To qualify for EB-5 status, an investment normally must create full-time employment for at least 10 U.S. citizens, lawful permanent residents, or other immigrants lawfully authorized to be employed in the United States.  Neither the investor nor the investor’s spouse and children count toward the 10 employee minimum.   Nonimmigrants are also excluded from the count. The “other immigrants” provision means that conditional residents, temporary residents, asylees, refugees, and recipients of suspension of deportation or cancellation of removal may all be considered employees for EB-5 purposes.  The regulations define an “employee” for EB-5 purposes as a person who (1) provides services or labor for the new commercial enterprise and (2) receives wages or other remuneration directly from the new commercial enterprise.   The definition excludes independent contractors.  The jobs created must be full-time.
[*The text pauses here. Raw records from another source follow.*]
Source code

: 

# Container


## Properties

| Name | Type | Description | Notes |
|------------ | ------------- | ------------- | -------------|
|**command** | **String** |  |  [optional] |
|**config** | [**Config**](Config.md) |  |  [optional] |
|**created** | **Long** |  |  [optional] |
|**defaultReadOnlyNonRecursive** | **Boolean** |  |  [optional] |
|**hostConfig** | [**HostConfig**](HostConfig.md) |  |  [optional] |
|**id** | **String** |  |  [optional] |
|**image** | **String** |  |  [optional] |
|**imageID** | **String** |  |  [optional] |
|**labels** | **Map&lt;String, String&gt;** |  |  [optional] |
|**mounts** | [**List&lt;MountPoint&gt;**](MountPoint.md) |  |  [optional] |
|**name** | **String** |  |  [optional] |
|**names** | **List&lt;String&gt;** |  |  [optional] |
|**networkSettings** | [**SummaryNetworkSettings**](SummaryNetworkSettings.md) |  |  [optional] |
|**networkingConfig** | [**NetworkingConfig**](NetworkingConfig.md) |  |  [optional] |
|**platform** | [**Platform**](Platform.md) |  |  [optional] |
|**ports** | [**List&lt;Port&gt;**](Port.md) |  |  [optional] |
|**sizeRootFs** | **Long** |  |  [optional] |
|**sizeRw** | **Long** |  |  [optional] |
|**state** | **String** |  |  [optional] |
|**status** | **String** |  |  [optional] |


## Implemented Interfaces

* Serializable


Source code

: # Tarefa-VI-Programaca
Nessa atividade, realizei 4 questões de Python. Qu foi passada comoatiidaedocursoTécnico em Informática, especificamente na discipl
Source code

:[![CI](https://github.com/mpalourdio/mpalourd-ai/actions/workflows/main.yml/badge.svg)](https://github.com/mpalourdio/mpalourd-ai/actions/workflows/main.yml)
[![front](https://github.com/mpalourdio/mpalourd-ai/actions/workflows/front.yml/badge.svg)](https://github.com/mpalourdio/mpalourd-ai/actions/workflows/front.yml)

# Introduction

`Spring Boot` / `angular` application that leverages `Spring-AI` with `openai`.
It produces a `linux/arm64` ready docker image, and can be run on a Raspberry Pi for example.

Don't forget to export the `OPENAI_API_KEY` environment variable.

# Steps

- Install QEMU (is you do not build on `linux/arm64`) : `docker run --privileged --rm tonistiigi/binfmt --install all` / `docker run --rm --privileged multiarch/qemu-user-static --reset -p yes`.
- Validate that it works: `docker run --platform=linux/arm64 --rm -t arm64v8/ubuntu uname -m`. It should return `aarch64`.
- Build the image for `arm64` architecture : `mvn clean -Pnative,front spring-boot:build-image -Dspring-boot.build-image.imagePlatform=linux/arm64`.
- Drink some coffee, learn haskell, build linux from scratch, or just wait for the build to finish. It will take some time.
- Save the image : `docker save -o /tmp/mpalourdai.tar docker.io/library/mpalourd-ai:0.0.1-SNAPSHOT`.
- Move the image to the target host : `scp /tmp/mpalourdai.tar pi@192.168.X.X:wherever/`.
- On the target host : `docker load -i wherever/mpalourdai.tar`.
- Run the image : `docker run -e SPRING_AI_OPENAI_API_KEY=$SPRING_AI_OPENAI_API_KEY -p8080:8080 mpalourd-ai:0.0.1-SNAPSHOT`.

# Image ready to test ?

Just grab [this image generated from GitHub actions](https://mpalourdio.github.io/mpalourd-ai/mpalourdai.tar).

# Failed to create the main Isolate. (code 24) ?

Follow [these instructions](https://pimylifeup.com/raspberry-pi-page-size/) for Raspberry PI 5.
This means employment of a qualified employee in a position that requires a minimum of 35 working hours per week, regardless of who fills the position.  Job-sharing arrangements  where two or more qualifying employees share a full-time position will also serve as full-time employment if the hourly requirement per week is met. Job-sharing does not include combinations of part-time positions even if such positions meet the hourly requirement per week.  The jobs do not have to exist at the time of the initial investment or before the EB-5 petition is filed. A petition may be filed with a comprehensive business plan demonstrating a need for at least 10 employees within the next two years. The business plan need only indicate the approximate dates during the following two years when the employees will be hired.